- Task directions
Reproduce exactly the line that contains "The agent hierarchy" and all lines that follow it in the records below, ending with the last one.
· · · ·
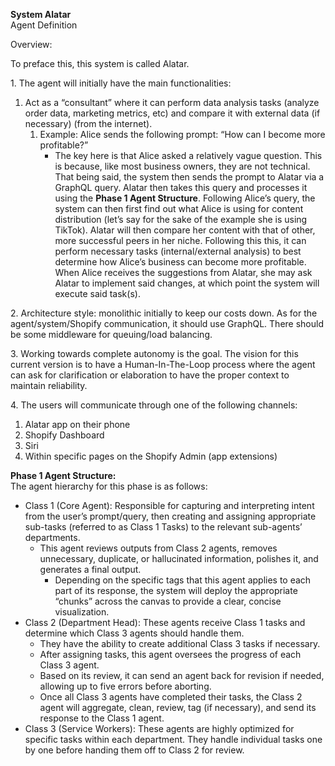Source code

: **System Alatar**  
Agent Definition

Overview:

To preface this, this system is called Alatar.

1\. The agent will initially have the main functionalities:

1. Act as a “consultant” where it can perform data analysis tasks (analyze order data, marketing metrics, etc) and compare it with external data (if necessary) (from the internet).  
   1. Example: Alice sends the following prompt: “How can I become more profitable?”  
      * The key here is that Alice asked a relatively vague question. This is because, like most business owners, they are not technical. That being said, the system then sends the prompt to Alatar via a GraphQL query. Alatar then takes this query and processes it using the **Phase 1 Agent Structure**. Following Alice’s query, the system can then first find out what Alice is using for content distribution (let’s say for the sake of the example she is using TikTok). Alatar will then compare her content with that of other, more successful peers in her niche. Following this this, it can perform necessary tasks (internal/external analysis) to best determine how Alice’s business can become more profitable. When Alice receives the suggestions from Alatar, she may ask Alatar to implement said changes, at which point the system will execute said task(s).

2\. Architecture style: monolithic initially to keep our costs down. As for the agent/system/Shopify communication, it should use GraphQL. There should be some middleware for queuing/load balancing.

3\. Working towards complete autonomy is the goal. The vision for this current version is to have a Human-In-The-Loop process where the agent can ask for clarification or elaboration to have the proper context to maintain reliability.

4\. The users will communicate through one of the following channels: 

1. Alatar app on their phone  
2. Shopify Dashboard  
3. Siri  
4. Within specific pages on the Shopify Admin (app extensions)

**Phase 1 Agent Structure:**   
The agent hierarchy for this phase is as follows: 

* Class 1 (Core Agent): Responsible for capturing and interpreting intent from the user’s prompt/query, then creating and assigning appropriate sub-tasks (referred to as Class 1 Tasks) to the relevant sub-agents’ departments.   
  * This agent reviews outputs from Class 2 agents, removes unnecessary, duplicate, or hallucinated information, polishes it, and generates a final output.   
    * Depending on the specific tags that this agent applies to each part of its response, the system will deploy the appropriate “chunks” across the canvas to provide a clear, concise visualization.   
* Class 2 (Department Head): These agents receive Class 1 tasks and determine which Class 3 agents should handle them.   
  * They have the ability to create additional Class 3 tasks if necessary.   
  * After assigning tasks, this agent oversees the progress of each Class 3 agent.   
  * Based on its review, it can send an agent back for revision if needed, allowing up to five errors before aborting.   
  * Once all Class 3 agents have completed their tasks, the Class 2 agent will aggregate, clean, review, tag (if necessary), and send its response to the Class 1 agent.   
* Class 3 (Service Workers): These agents are highly optimized for specific tasks within each department. They handle individual tasks one by one before handing them off to Class 2 for review.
· · · ·
- Your response
The agent hierarchy for this phase is as follows: 

* Class 1 (Core Agent): Responsible for capturing and interpreting intent from the user’s prompt/query, then creating and assigning appropriate sub-tasks (referred to as Class 1 Tasks) to the relevant sub-agents’ departments.   
  * This agent reviews outputs from Class 2 agents, removes unnecessary, duplicate, or hallucinated information, polishes it, and generates a final output.   
    * Depending on the specific tags that this agent applies to each part of its response, the system will deploy the appropriate “chunks” across the canvas to provide a clear, concise visualization.   
* Class 2 (Department Head): These agents receive Class 1 tasks and determine which Class 3 agents should handle them.   
  * They have the ability to create additional Class 3 tasks if necessary.   
  * After assigning tasks, this agent oversees the progress of each Class 3 agent.   
  * Based on its review, it can send an agent back for revision if needed, allowing up to five errors before aborting.   
  * Once all Class 3 agents have completed their tasks, the Class 2 agent will aggregate, clean, review, tag (if necessary), and send its response to the Class 1 agent.   
* Class 3 (Service Workers): These agents are highly optimized for specific tasks within each department. They handle individual tasks one by one before handing them off to Class 2 for review.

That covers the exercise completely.